ACTIVITY>
Every record should be restated exactly, with no images included.

[Dataset entries]
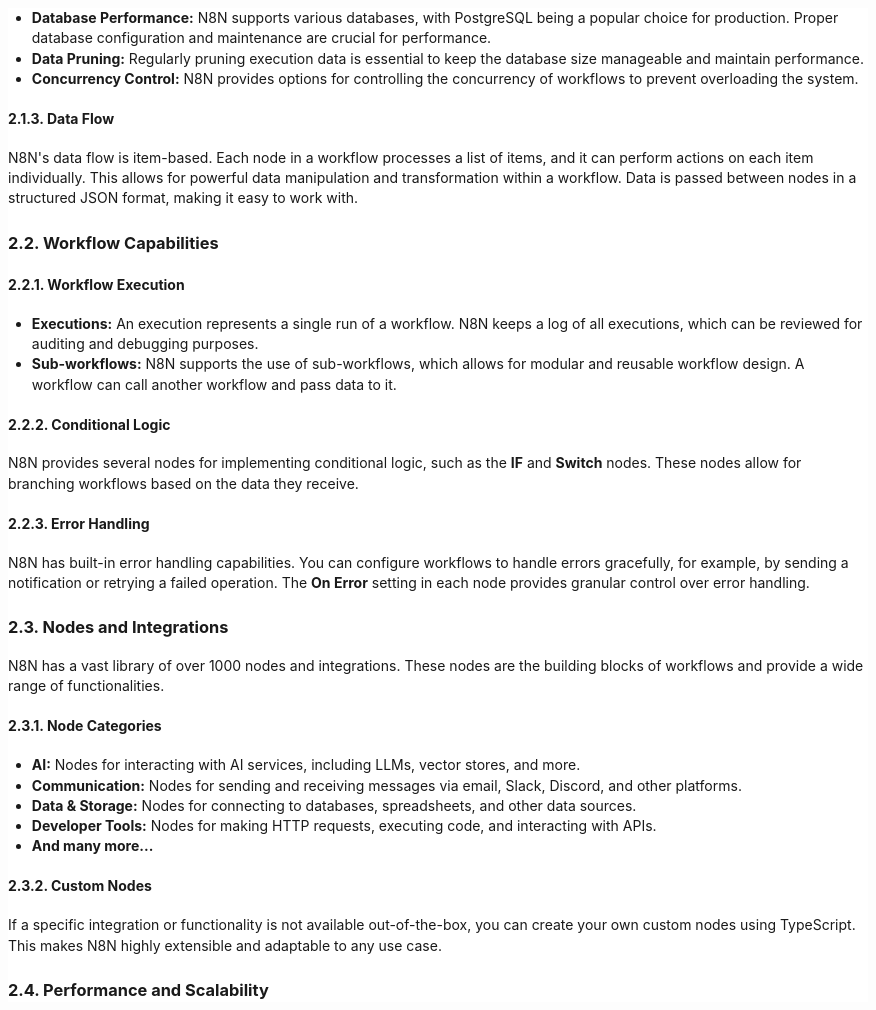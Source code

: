 - **Database Performance:** N8N supports various databases, with PostgreSQL being a popular choice for production. Proper database configuration and maintenance are crucial for performance.
- **Data Pruning:** Regularly pruning execution data is essential to keep the database size manageable and maintain performance.
- **Concurrency Control:** N8N provides options for controlling the concurrency of workflows to prevent overloading the system.

#### 2.1.3. Data Flow

N8N's data flow is item-based. Each node in a workflow processes a list of items, and it can perform actions on each item individually. This allows for powerful data manipulation and transformation within a workflow. Data is passed between nodes in a structured JSON format, making it easy to work with.

### 2.2. Workflow Capabilities

#### 2.2.1. Workflow Execution

- **Executions:** An execution represents a single run of a workflow. N8N keeps a log of all executions, which can be reviewed for auditing and debugging purposes.
- **Sub-workflows:** N8N supports the use of sub-workflows, which allows for modular and reusable workflow design. A workflow can call another workflow and pass data to it.

#### 2.2.2. Conditional Logic

N8N provides several nodes for implementing conditional logic, such as the **IF** and **Switch** nodes. These nodes allow for branching workflows based on the data they receive.

#### 2.2.3. Error Handling

N8N has built-in error handling capabilities. You can configure workflows to handle errors gracefully, for example, by sending a notification or retrying a failed operation. The **On Error** setting in each node provides granular control over error handling.

### 2.3. Nodes and Integrations

N8N has a vast library of over 1000 nodes and integrations. These nodes are the building blocks of workflows and provide a wide range of functionalities.

#### 2.3.1. Node Categories

- **AI:** Nodes for interacting with AI services, including LLMs, vector stores, and more.
- **Communication:** Nodes for sending and receiving messages via email, Slack, Discord, and other platforms.
- **Data & Storage:** Nodes for connecting to databases, spreadsheets, and other data sources.
- **Developer Tools:** Nodes for making HTTP requests, executing code, and interacting with APIs.
- **And many more...**

#### 2.3.2. Custom Nodes

If a specific integration or functionality is not available out-of-the-box, you can create your own custom nodes using TypeScript. This makes N8N highly extensible and adaptable to any use case.

### 2.4. Performance and Scalability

RESPONSE AREA>
Source code

: - **Database Performance:** N8N supports various databases, with PostgreSQL being a popular choice for production. Proper database configuration and maintenance are crucial for performance.
- **Data Pruning:** Regularly pruning execution data is essential to keep the database size manageable and maintain performance.
- **Concurrency Control:** N8N provides options for controlling the concurrency of workflows to prevent overloading the system.

#### 2.1.3. Data Flow

N8N's data flow is item-based. Each node in a workflow processes a list of items, and it can perform actions on each item individually. This allows for powerful data manipulation and transformation within a workflow. Data is passed between nodes in a structured JSON format, making it easy to work with.

### 2.2. Workflow Capabilities

#### 2.2.1. Workflow Execution

- **Executions:** An execution represents a single run of a workflow. N8N keeps a log of all executions, which can be reviewed for auditing and debugging purposes.
- **Sub-workflows:** N8N supports the use of sub-workflows, which allows for modular and reusable workflow design. A workflow can call another workflow and pass data to it.

#### 2.2.2. Conditional Logic

N8N provides several nodes for implementing conditional logic, such as the **IF** and **Switch** nodes. These nodes allow for branching workflows based on the data they receive.

#### 2.2.3. Error Handling

N8N has built-in error handling capabilities. You can configure workflows to handle errors gracefully, for example, by sending a notification or retrying a failed operation. The **On Error** setting in each node provides granular control over error handling.

### 2.3. Nodes and Integrations

N8N has a vast library of over 1000 nodes and integrations. These nodes are the building blocks of workflows and provide a wide range of functionalities.

#### 2.3.1. Node Categories

- **AI:** Nodes for interacting with AI services, including LLMs, vector stores, and more.
- **Communication:** Nodes for sending and receiving messages via email, Slack, Discord, and other platforms.
- **Data & Storage:** Nodes for connecting to databases, spreadsheets, and other data sources.
- **Developer Tools:** Nodes for making HTTP requests, executing code, and interacting with APIs.
- **And many more...**

#### 2.3.2. Custom Nodes

If a specific integration or functionality is not available out-of-the-box, you can create your own custom nodes using TypeScript. This makes N8N highly extensible and adaptable to any use case.

### 2.4. Performance and Scalability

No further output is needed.